A UNLV grad and longtime Las Vegan, the 45-year-old Shelton estimates he has broadcast more than 200 live sporting events. Many are college football games in which ESPN has no interest (which isn’t many). He might not get the kind of plumb assignments Brent Musburger gets, but Shelton did sit next to him on a flight out of Las Vegas once.
“He was wearing a Little League World Series watch,” Shelton says. “Having the chance to talk about doing games – and him knowing my work, providing advice – was a great thrill as well as a honor.
“I’m known everywhere except in my own market.”
The thrills and honors, however, usually are trumped by the weird stuff, the stuff that rarely occurs at a Rose, Orange or Sugar Bowl, or even at the Beef ‘O’ Brady’s Bowl during Capital One Bowl Week.

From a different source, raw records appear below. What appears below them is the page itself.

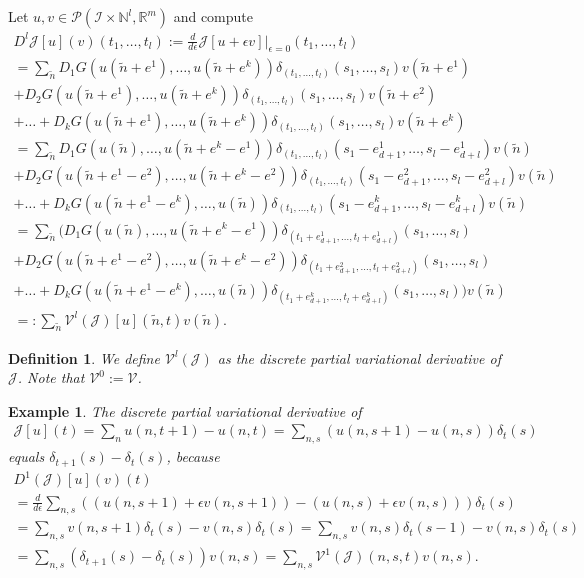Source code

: \documentclass[manuscript]{acmart}
\newcommand{\Rr}{{\mathbb{R}}}
\newcommand{\Nn}{{\mathbb{N}}}
\newcommand{\1}{{\chi}}
\newcommand{\Ii}{{\mathcal{I}}}
\numberwithin{equation}{section}
\theoremstyle{thmlemcorr}
\numberwithin{theorem}{section}
\theoremstyle{thmlemcorr*}
\theoremstyle{defi}
\newtheorem{definition}[theorem]{Definition}
\theoremstyle{remexample}
\newtheorem{example}[theorem]{Example}
\theoremstyle{ass}
\begin{document}
	Let $u,v\in\mathcal{P}(\Ii\times\Nn^l,\Rr^m)$ and compute
	\footnotesize
	\begin{gather*}
		D^l\mathcal{J}[u](v)(t_1,\ldots,t_{l}):=\frac{d}{d\epsilon}\mathcal{J}[u+\epsilon v]\Big|_{\epsilon=0}(t_1,\ldots,t_{l})\\
		=\sum_{\tilde{n}}D_1G(u(\tilde{n}+e^1),\ldots,u(\tilde{n}+e^k))\delta_{(t_1,\ldots,t_{l})}(s_1,\ldots,s_l)v(\tilde{n}+e^1)\\
		+D_2G(u(\tilde{n}+e^1),\ldots,u(\tilde{n}+e^k))\delta_{(t_1,\ldots,t_{l})}(s_1,\ldots,s_l)v(\tilde{n}+e^2)\\+\ldots
		+D_kG(u(\tilde{n}+e^1),\ldots,u(\tilde{n}+e^k))\delta_{(t_1,\ldots,t_{l})}(s_1,\ldots,s_l)v(\tilde{n}+e^k)\\
		=\sum_{\tilde{n}}D_1G(u(\tilde{n}),\ldots,u(\tilde{n}+e^k-e^1))\delta_{(t_1,\ldots,t_{l})}(s_1-e^1_{d+1},\ldots,s_l-e^1_{d+l})v(\tilde{n})\\
		+D_2G(u(\tilde{n}+e^1-e^2),\ldots,u(\tilde{n}+e^k-e^2))\delta_{(t_1,\ldots,t_{l})}(s_1-e^2_{d+1},\ldots,s_l-e^2_{d+l})v(\tilde{n})\\+\ldots
		+D_kG(u(\tilde{n}+e^1-e^k),\ldots,u(\tilde{n}))\delta_{(t_1,\ldots,t_{l})}(s_1-e^k_{d+1},\ldots,s_l-e^k_{d+l})v(\tilde{n})\\
		=\sum_{\tilde{n}}\Big(D_1G(u(\tilde{n}),\ldots,u(\tilde{n}+e^k-e^1))\delta_{(t_1+e^1_{d+1},\ldots,t_{l}+e^1_{d+l})}(s_1,\ldots,s_l)\\
		+D_2G(u(\tilde{n}+e^1-e^2),\ldots,u(\tilde{n}+e^k-e^2))\delta_{(t_1+e^2_{d+1},\ldots,t_{l}+e^2_{d+l})}(s_1,\ldots,s_l)\\+\ldots
		+D_kG(u(\tilde{n}+e^1-e^k),\ldots,u(\tilde{n}))\delta_{(t_1+e^k_{d+1},\ldots,t_{l}+e^k_{d+l})}(s_1,\ldots,s_l)\Big)v(\tilde{n})\\
		=:\sum_{\tilde{n}}\mathcal{V}^l(\mathcal{J})[u](\tilde{n},t)v(\tilde{n}).
	\end{gather*}
	\normalsize
	\begin{definition}
	We define $\mathcal{V}^l(\mathcal{J})$ as the \emph{discrete partial variational derivative} of $\mathcal{J}$.
	Note that $\mathcal{V}^0:=\mathcal{V}$.
\end{definition}
\begin{example}
	\label{dpvd1}
	The discrete partial variational derivative of 
	\begin{gather*}
		\mathcal{J}[u](t)=\sum_nu(n,t+1)-u(n,t)=\sum_{n,s}(u(n,s+1)-u(n,s))\delta_t(s)
	\end{gather*}
	equals $\delta_{t+1}(s)-\delta_t(s)$, because
	\small
	\begin{gather*}
		D^1(\mathcal{J})[u](v)(t)\\
		=\frac{d}{d\epsilon} \sum_{n,s}((u(n,s+1)+\epsilon v(n,s+1))-(u(n,s)+\epsilon v(n,s)))\delta_t(s)\\
		=\sum_{n,s}v(n,s+1)\delta_t(s)-v(n,s)\delta_t(s)=\sum_{n,s}v(n,s)\delta_t(s-1)-v(n,s)\delta_t(s)\\
		=\sum_{n,s}(\delta_{t+1}(s)-\delta_t(s))v(n,s)=\sum_{n,s}\mathcal{V}^1(\mathcal{J})(n,s,t)v(n,s).
	\end{gather*}
	\normalsize
\end{example}
\end{document}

■ At one of the Gator Bowls featuring Florida State, Shelton’s broadcast partner was former FSU running back Dexter Carter, who kept referring to the Seminoles as “we” and cheered whenever Florida State recovered a fumble.
■ At the Humanitarian Bowl, Shelton left his coat on the airplane. Miami beat UNR in 28-degree weather, and Miami brought its own state troopers, with mustaches, to “protect” coach Larry Coker from exuberant fans, many also with mustaches (this was in Boise, Idaho), who might storm the field.
■ At the Meineke Car Care Bowl, Shelton’s color commentator, Gary Williams of the Golf Channel, did not show.
■ At the inaugural New Orleans Bowl, Shelton’s color commentator, former Saints running back Hokie Gajan, came straight to the Superdome from the French Quarter. One of the teams, North Texas, had a losing record, so nobody noticed when the color man burped and tried to kiss Suzy Kolber during the second quarter.
■ After the Music City Bowl, Shelton was having a cocktail at Tootsie’s Orchid Lounge in downtown Nashville, Tenn. Neil Young was there. A kid was on stage, playing Neil Young songs on his guitar, oblivious that Neil Young was in the audience.
■ At the Silicon Valley Bowl, one of the organizers sought input about a proposed postgame concert featuring some all-girl, R&B act of which the guy sporting the bright blazer never had heard. This was Destiny’s Child, fronted by Beyonce Knowles.
■ Then there was the 2003 Blue-Gray Classic on Christmas Day. The last Blue-Gray Classic ever played.
Shelton said the Blue-Gray game was laid to rest in Dothan, Ala., about 100 miles southeast of Montgomery; the drive down was more depressing than watching guys from Florida Atlantic (or The Citadel) attempt to tackle guys from Bowling Green (or Akron) while his kids were home in Las Vegas opening presents – “nothing but tin-shack houses,” he said.
The next day, because he was in the neighborhood – and because he still was feeling Blue and Gray – he dropped by the Auburn campus. There was an open gate at Jordan-Hare Stadium. Alex Shelton was able to walk onto the field and do Bo Jackson poses.
He said a man with a thick neck, watching him do air straight-arms and make air runs up the tunnel after scoring air touchdowns (though that was after Bo had gone pro) was not amused.
Apparently, the security guard never had hauled hogs across northern Louisiana during the Weed-Eater Bowl.